### PROBLEM TO SOLVE
Lines that contain "unweighted" are to be copied from the material, every one of them.

### DATA FOR THIS TASK

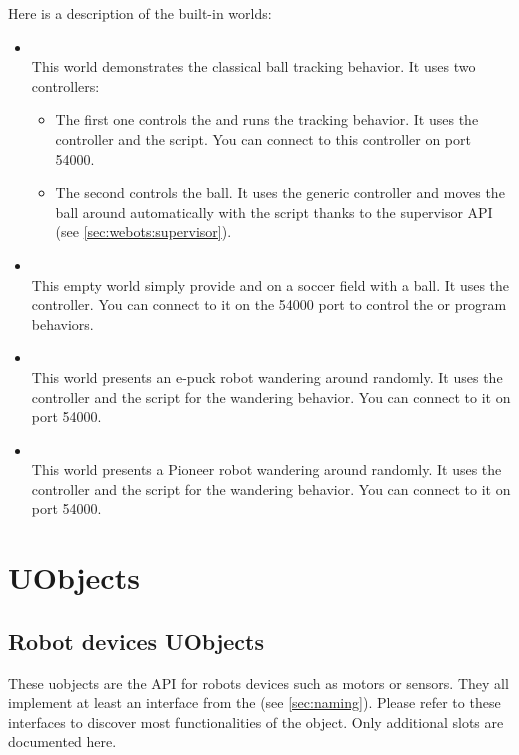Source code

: Here is a description of the built-in worlds:

\begin{itemize}
\item {}\\
  This world demonstrates the \urbi classical \aibo ball tracking
  behavior. It uses two \urbi controllers:
  \begin{itemize}
  \item The first one controls the \aibo and runs the tracking
    behavior. It uses the  controller and the
     script. You can connect to this
    controller on port 54000.
  \item The second controls the ball. It uses the generic
     controller and moves the ball around automatically
    with the  script thanks to the supervisor
    API (see \autoref{sec:webots:supervisor}).
  \end{itemize}
\item {}\\
  This empty world simply provide and \aibo on a soccer field with a
  ball. It uses the  controller. You can connect to it on
  the 54000 port to control the \aibo or program behaviors.
\item {}\\
  This world presents an e-puck robot wandering around randomly. It
  uses the  controller and the 
  script for the wandering behavior. You can connect to it on port
  54000.
\item {}\\
  This world presents a Pioneer robot wandering around randomly. It
  uses the  controller and the 
  script for the wandering behavior. You can connect to it on port
  54000.
\end{itemize}

\section{\webots UObjects}

\subsection{Robot devices UObjects}

These uobjects are the \urbi API for \webots robots devices such as
motors or sensors. They all implement at least an interface from the
\gsrapi (see \autoref{sec:naming}). Please refer to these interfaces
to discover most functionalities of the object. Only additional slots
are documented here.

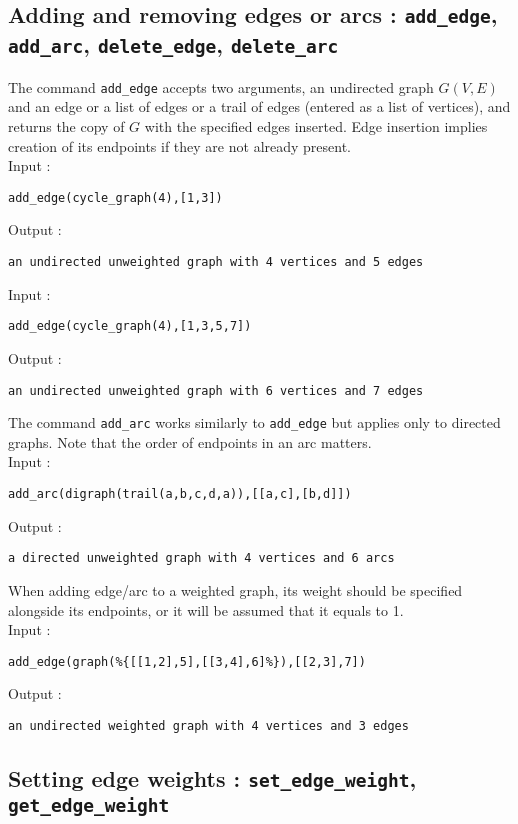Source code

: \documentclass[a4paper,11pt]{article}
\begin{document}
\subsection{Adding and removing edges or arcs : {\tt add\_edge}, {\tt add\_arc}, {\tt delete\_edge}, {\tt delete\_arc}}

The command {\tt add\_edge} accepts two arguments, an undirected graph $ G(V,E) $ and an edge or a list of edges or a trail of edges (entered as a list of vertices), and returns the copy of $ G $ with the specified edges inserted. Edge insertion implies creation of its endpoints if they are not already present.\\
Input :
\begin{center}
  \tt add\_edge(cycle\_graph(4),[1,3])
\end{center}
Output :
\begin{center}
  \tt an undirected unweighted graph with 4 vertices and 5 edges
\end{center}
Input :
\begin{center}
  \tt add\_edge(cycle\_graph(4),[1,3,5,7])
\end{center}
Output :
\begin{center}
  \tt an undirected unweighted graph with 6 vertices and 7 edges
\end{center}

The command {\tt add\_arc} works similarly to {\tt add\_edge} but applies only to directed graphs. Note that the order of endpoints in an arc matters.\\
Input :
\begin{center}
  \tt add\_arc(digraph(trail(a,b,c,d,a)),[[a,c],[b,d]])
\end{center}
Output :
\begin{center}
  \tt a directed unweighted graph with 4 vertices and 6 arcs
\end{center}

When adding edge/arc to a weighted graph, its weight should be specified alongside its endpoints, or it will be assumed that it equals to 1.\\
Input :
\begin{center}
  \tt add\_edge(graph(\%\{[[1,2],5],[[3,4],6]\%\}),[[2,3],7])
\end{center}
Output :
\begin{center}
  \tt an undirected weighted graph with 4 vertices and 3 edges
\end{center}

\subsection{Setting edge weights : {\tt set\_edge\_weight}, {\tt get\_edge\_weight}}
\end{document}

### SOLUTION TO THIS PROBLEM
  \tt an undirected unweighted graph with 4 vertices and 5 edges
  \tt an undirected unweighted graph with 6 vertices and 7 edges
  \tt a directed unweighted graph with 4 vertices and 6 arcs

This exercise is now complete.